Bees are one of the friendliest farms in Minecraft, and one of the more useful. A full beehive gives you two harvestable products: honey bottles, which restore hunger, cure poison, and craft into honey blocks, and honeycomb, which waxes copper to stop it oxidizing and crafts candles and honeycomb blocks. A small automatic bee farm keeps both flowing with almost no effort, and it looks charming while doing it.

The trick that makes it automatic and safe is a dispenser plus a campfire. A dispenser can harvest a full hive with a glass bottle or shears, and a campfire placed under the hive keeps the bees calm so they never swarm you.
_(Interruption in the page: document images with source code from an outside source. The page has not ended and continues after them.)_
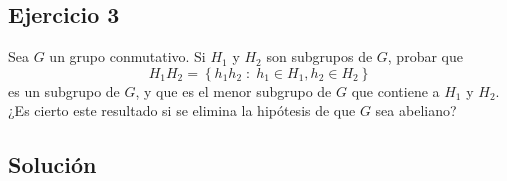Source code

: \documentclass{article}
\begin{document}
\subsection*{Ejercicio 3}

Sea $\displaystyle G $ un grupo conmutativo. Si $\displaystyle H_{1} $ y $\displaystyle H_{2} $ son subgrupos de $\displaystyle G $, probar que 
\[H_{1}H_{2} = \left\{ h_{1}h_{2} \; : \; h_{1} \in H_{1}, h_{2} \in H_{2}\right\}  \]
es un subgrupo de $\displaystyle G $, y que es el menor subgrupo de $\displaystyle G $ que contiene a $\displaystyle H_{1} $ y $\displaystyle H_{2} $. ¿Es cierto este resultado si se elimina la hipótesis de que $\displaystyle G $ sea abeliano?
\subsection*{Solución}
\end{document}
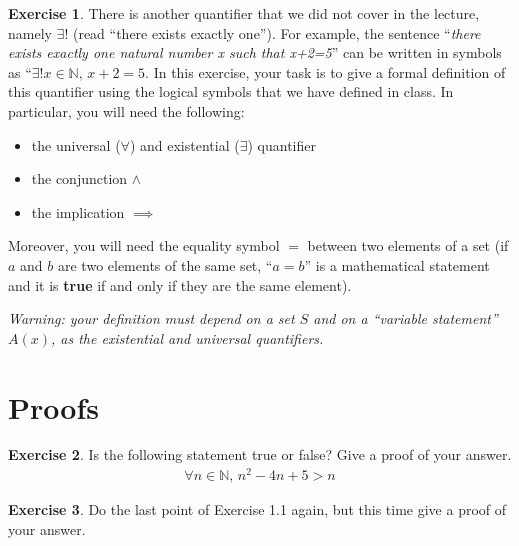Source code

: \documentclass[a4paper,oneside]{article}
\theoremstyle{definition} \newtheorem{exercise}{Exercise}[section]
\begin{document}
\begin{exercise}
  There is another quantifier that we did not cover in the lecture, namely
  $\exists!$ (read ``there exists exactly one''). For example, the sentence
  ``\emph{there exists exactly one natural number x such that x+2=5}'' can be
  written in symbols as ``$\exists!x\in \mathbb N,\,x+2=5$.
  In this exercise, your task is to give a formal definition of this quantifier
  using the logical symbols that we have defined in class. In particular, you
  will need the following:
  \begin{itemize}
    \item the universal ($\forall$) and existential ($\exists$) quantifier
    \item the conjunction $\land$
    \item the implication $\implies$
  \end{itemize}
  Moreover, you will need the equality symbol $=$ between two elements of a set
  (if $a$ and $b$ are two elements of the same set, ``$a=b$'' is a mathematical
  statement and it is \textbf{true} if and only if they are the same element).
  
  \emph{Warning: your definition must depend on a set $S$ and on a ``variable
  statement'' $A(x)$, as the existential and universal quantifiers.}
\end{exercise}

\section{Proofs}

\begin{exercise}
  Is the following statement true or false? Give a proof of your answer.
  \begin{align*}
    \forall n\in \mathbb N,\, n^2 -4n +5>n
  \end{align*}
\end{exercise}

\begin{exercise}
  Do the last point of Exercise 1.1 again, but this time give a proof of your
  answer.
\end{exercise}
\end{document}
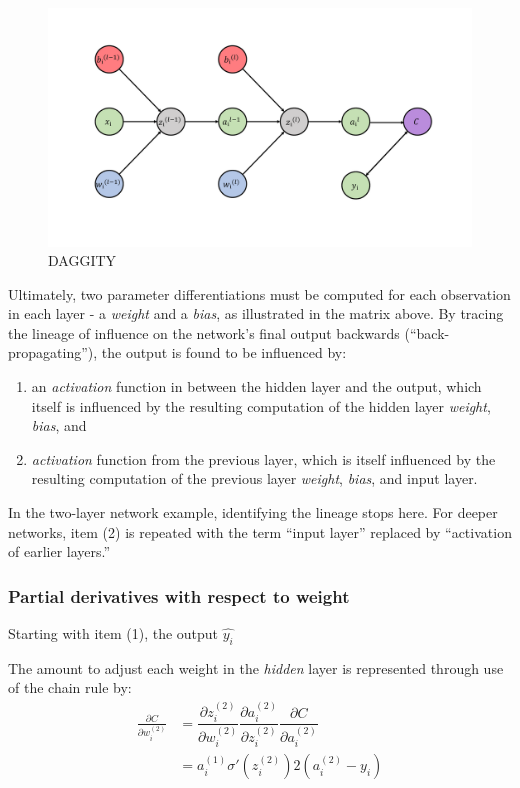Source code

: \begin{figure}[H]
\centering
    \vspace{-20pt}
    \includegraphics[width = .6\textwidth]{Figures/BackpropDAG.pdf}
    \caption{\footnotesize DAGGITY}
    \label{backpropDAG}
    \vspace{-20pt}
\end{figure}

Ultimately, two parameter
differentiations must be computed for each observation in each layer - a
\emph{weight} and a \emph{bias}, as illustrated in the matrix above. By tracing the lineage of influence on the
network's final output backwards
(``back-propagating''), the output is found to be influenced by:

\begin{enumerate}
\tightlist
\item
  an \textit{activation} function in between the hidden layer and the output,
  which itself is influenced by the resulting computation of the hidden layer \emph{weight}, \emph{bias}, and
\item
  \textit{activation} function from the previous layer, which is itself
  influenced by the resulting computation of the previous layer
  \emph{weight}, \emph{bias}, and input layer.
\end{enumerate}

In the two-layer network example, identifying the lineage stops here.  For deeper networks, item (2) is repeated with the term ``input layer'' replaced by ``activation of earlier layers.''




\subsubsection{Partial derivatives with respect to
weight}

Starting with item (1), the output $\hat{y_i}$

The amount to adjust each weight in the \emph{hidden} layer is
represented through use of the chain rule by:
\begin{align*}
\frac{\partial{C}}{\partial{w_i^{(2)}}}    &=  \dfrac{\partial{z_i^{(2)}}}{\partial{w_i^{(2)}}}
     \dfrac{\partial{a_i^{(2)}}}{\partial{z_i^{(2)}}}
     \dfrac{\partial{C}}{\partial{a_i^{(2)}}} \\ 
 &= a_i^{(1)} \sigma'(z_i^{(2)}) 2(a_i^{(2)}-y_i) \end{align*}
Set it up once and you have a friendly, self-running honey machine.

This guide targets Minecraft 26.2 Java Edition. It is a spoke of the farm guides hub, and because bees pollinate crops, it pairs nicely with the automatic crop farm.

What a bee farm produces

  • Honey bottles, food that also cures poison and crafts into honey blocks (a sticky block used in redstone and building).
  • Honeycomb, used to wax copper (stopping oxidation), craft candles, and make honeycomb blocks.
  • More bees, since a breeding setup grows your colony for more hives.

How harvesting works

A beehive or bee nest fills up as bees gather pollen and return home. Once the hive reaches its full honey level (visibly dripping), you can harvest it:

  • Use a glass bottle on a full hive to collect a honey bottle.
  • Use shears on a full hive to collect honeycomb.
  • A dispenser loaded with bottles or shears does either automatically when powered.

The catch: harvesting normally angers the bees, unless there is a campfire (or fire) within 5 blocks below the hive. The smoke calms them, so they keep working and never attack. That single block is what makes an automatic bee farm safe.
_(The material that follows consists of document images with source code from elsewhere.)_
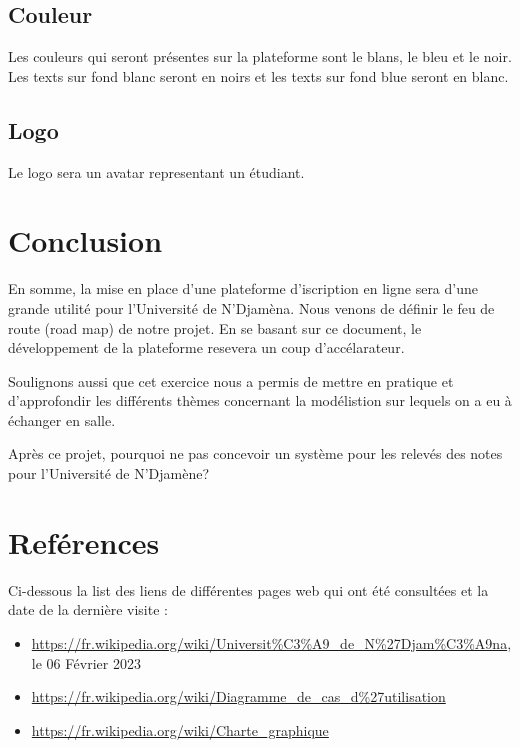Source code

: \documentclass[12pt,a4paper]{article}
\begin{document}
	\subsection{Couleur}
	Les couleurs qui seront présentes sur la plateforme sont le blans, le bleu et le noir. Les texts sur fond blanc seront en noirs et les texts sur fond blue seront en blanc.
	
	\subsection{Logo}
	Le logo sera un avatar representant un étudiant.
	
	
	
	\newpage
	\section*{Conclusion}
	En somme, la mise en place d'une plateforme d'iscription en ligne sera d'une grande utilité pour l'Université de N'Djamèna. Nous venons de définir le feu de route (road map) de notre projet. En se basant sur ce document, le développement de la plateforme resevera un coup d'accélarateur. 
	
	Soulignons aussi que cet exercice nous a permis de mettre en pratique et d'approfondir les différents thèmes concernant la modélistion sur lequels on a eu à échanger en salle. 
	
	Après ce projet, pourquoi ne pas concevoir un système pour les relevés des notes pour l'Université de N'Djamène?
	
	\newpage
	\listoffigures
	\listoftables
	
	\newpage
	\section*{Reférences}
	Ci-dessous la list des liens de différentes pages web qui ont été consultées et la date de la dernière visite :
	\begin{itemize}
		\item \href{https://fr.wikipedia.org/wiki/Universit\%C3\%A9\_de\_N\%27Djam\%C3\%A9na}{https://fr.wikipedia.org/wiki/Universit\%C3\%A9\_de\_N\%27Djam\%C3\%A9na}, le 06 Février 2023
		\item \href{https://fr.wikipedia.org/wiki/Diagramme_de_cas_d\%27utilisation}{https://fr.wikipedia.org/wiki/Diagramme\_de\_cas\_d\%27utilisation}
		\item \href{https://fr.wikipedia.org/wiki/Charte_graphique}{https://fr.wikipedia.org/wiki/Charte\_graphique}
	\end{itemize}	
\end{document}
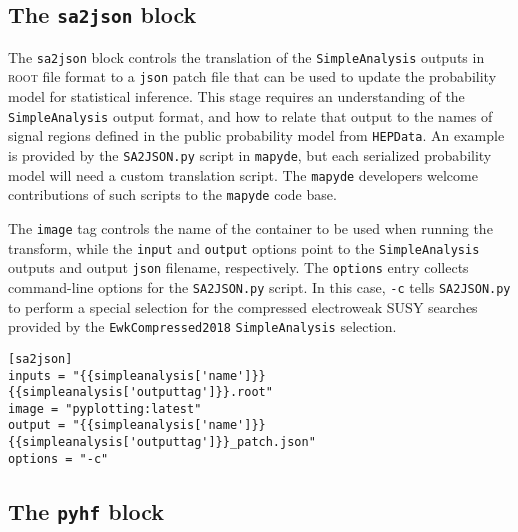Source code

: \documentclass{article}
\newcommand{\mapyde}{\texttt{mapyde}}
\newcommand{\simpleanalysis}{\texttt{SimpleAnalysis}}
\newcommand{\hepdata}{\texttt{HEPData}}
\newcommand{\ROOT}{\textsc{root}}
\newcommand{\json}{\texttt{json}}
\newcommand{\toml}{\textsc{toml}}
\begin{document}
\subsection{The \texttt{sa2json} block}
\label{ssec:the-sa2json-block}

The \texttt{sa2json} block controls the translation of the \simpleanalysis{} outputs in \ROOT{} file format to a \json{} patch file that can be used to update the probability model for statistical inference.  This stage requires an understanding of the \simpleanalysis{} output format, and how to relate that output to the names of signal regions defined in the public probability model from \hepdata.  An example is provided by the \texttt{SA2JSON.py} script in \mapyde, but each serialized probability model will need a custom translation script.  The \mapyde{} developers welcome contributions of such scripts to the \mapyde{} code base.

The \texttt{image} tag controls the name of the container to be used when running the transform, while the \texttt{input} and \texttt{output} options point to the \simpleanalysis{} outputs and output \json{} filename, respectively.  The \texttt{options} entry collects command-line options for the \texttt{SA2JSON.py} script.  In this case, \texttt{-c} tells \texttt{SA2JSON.py} to perform a special selection for the compressed electroweak SUSY searches provided by the \texttt{EwkCompressed2018} \simpleanalysis{} selection.

\begin{listing}[H]
	\begin{verbatim}
[sa2json]
inputs = "{{simpleanalysis['name']}}{{simpleanalysis['outputtag']}}.root"
image = "pyplotting:latest"
output = "{{simpleanalysis['name']}}{{simpleanalysis['outputtag']}}_patch.json"
options = "-c"
        \end{verbatim}
	\caption{The \texttt{sa2json} block of an example \toml{} configuration file for generating slepton events.}
	\label{slepton-config-sa2json}
\end{listing}

\subsection{The \texttt{pyhf} block}
\label{ssec:the-pyhf-block}
\end{document}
Never harvest a hive by hand without a campfire below it. Angry bees swarm and sting, and a stung bee dies after attacking. The campfire keeps them calm and alive, which is essential for both your safety and keeping the colony healthy.

Building it

  1. Place the hive. Set a beehive (crafted from planks and honeycomb) or relocate a wild bee nest with Silk Touch.
  2. Campfire below. Put a campfire 2 to 5 blocks under the hive, with a trapdoor or carpet over it if you want to hide the flame, so the bees stay calm.
  3. Dispenser. Aim a dispenser at the hive, loaded with glass bottles (for honey) or shears (for honeycomb).
  4. Redstone trigger. Wire the dispenser to fire when the hive is full. A simple option is a lever you flip when you see honey dripping; an observer or comparator setup can automate the timing.
  5. Collection. Catch the dispensed honey bottles or honeycomb with a hopper into a chest, or grab them from the dispenser output.
  6. Flowers and breeding. Surround the hive with flowers so bees have pollen sources, and breed bees with flowers to grow the colony and add more hives.

Common mistakes

  • No campfire. Harvesting without one angers the bees. Always place a campfire within 5 blocks below the hive.
  • Campfire too close or unprotected. A campfire directly touching the hive can hurt bees or set things alight. Space it a couple of blocks down, and cover it if needed.
  • No flowers nearby. Bees need flowers to gather pollen and refill the hive. Without them, the hive never fills and there is nothing to harvest.
  • Harvesting an unfilled hive. Only a full, dripping hive yields honey or comb. Wait for the honey level to max out.

Rates and optimization

A single hive produces slowly, so bee farms are about steady supply rather than bulk. To increase output:

  • Build multiple hives in a row, each with its own campfire and dispenser, to multiply production.
  • Keep plenty of flowers around so hives refill quickly.
  • Breed more bees to populate every hive fully; more bees means faster pollen gathering.
  • Alternate dispensers between bottles and shears, or dedicate hives to honey versus honeycomb, depending on what you need.

A modest row of hives keeps you stocked with honey for food and building and honeycomb for waxing all your copper.

Frequently asked questions

How do you harvest honey without angering bees?

Place a campfire within 5 blocks below the hive. Its smoke calms the bees so harvesting with a bottle, shears, or a dispenser does not make them hostile. Without the campfire, harvesting angers the whole colony.

What is the difference between honey bottles and honeycomb?

Use a glass bottle on a full hive for a honey bottle (food, cures poison, crafts honey blocks). Use shears for honeycomb (waxes copper, crafts candles and honeycomb blocks). A dispenser can do either.

How do you automate a bee farm?

Aim a dispenser loaded with bottles or shears at the hive, with a campfire below to keep bees calm, and trigger the dispenser when the hive is full. Hoppers collect the output. Surround the hive with flowers so it keeps refilling.

Why is my beehive not filling with honey?

The bees have no flowers to pollinate, or too few bees are working the hive. Plant flowers nearby and breed more bees; the hive only fills as bees gather pollen and return.

A bee farm is a friendly, low-effort source of honey and honeycomb, the food, sticky blocks, and copper wax a base wants. Pair it with an automatic crop farm the bees can pollinate, and the farm guides hub has every other farm to round out your world.